> **The task**:
Leave out all lines before the one containing "- **Dense**: For", and copy that line and all the rest below it exactly.

> **Provided information**:

----

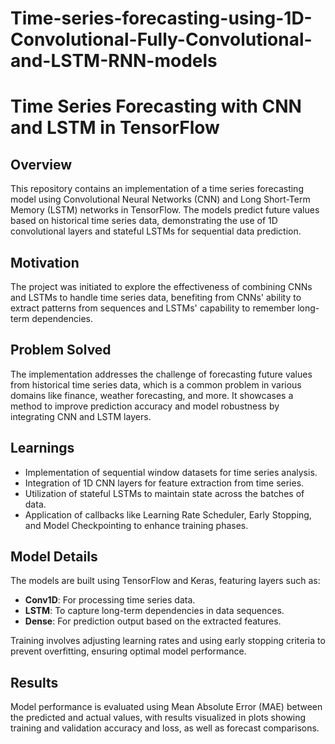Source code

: # Time-series-forecasting-using-1D-Convolutional-Fully-Convolutional-and-LSTM-RNN-models




# Time Series Forecasting with CNN and LSTM in TensorFlow

## Overview

This repository contains an implementation of a time series forecasting model using Convolutional Neural Networks (CNN) and Long Short-Term Memory (LSTM) networks in TensorFlow. The models predict future values based on historical time series data, demonstrating the use of 1D convolutional layers and stateful LSTMs for sequential data prediction.

## Motivation

The project was initiated to explore the effectiveness of combining CNNs and LSTMs to handle time series data, benefiting from CNNs' ability to extract patterns from sequences and LSTMs' capability to remember long-term dependencies.

## Problem Solved

The implementation addresses the challenge of forecasting future values from historical time series data, which is a common problem in various domains like finance, weather forecasting, and more. It showcases a method to improve prediction accuracy and model robustness by integrating CNN and LSTM layers.

## Learnings

- Implementation of sequential window datasets for time series analysis.
- Integration of 1D CNN layers for feature extraction from time series.
- Utilization of stateful LSTMs to maintain state across the batches of data.
- Application of callbacks like Learning Rate Scheduler, Early Stopping, and Model Checkpointing to enhance training phases.


## Model Details

The models are built using TensorFlow and Keras, featuring layers such as:

- **Conv1D**: For processing time series data.
- **LSTM**: To capture long-term dependencies in data sequences.
- **Dense**: For prediction output based on the extracted features.

Training involves adjusting learning rates and using early stopping criteria to prevent overfitting, ensuring optimal model performance.

## Results

Model performance is evaluated using Mean Absolute Error (MAE) between the predicted and actual values, with results visualized in plots showing training and validation accuracy and loss, as well as forecast comparisons.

----

> **Answer to the problem**:
- **Dense**: For prediction output based on the extracted features.

Training involves adjusting learning rates and using early stopping criteria to prevent overfitting, ensuring optimal model performance.

## Results

Model performance is evaluated using Mean Absolute Error (MAE) between the predicted and actual values, with results visualized in plots showing training and validation accuracy and loss, as well as forecast comparisons.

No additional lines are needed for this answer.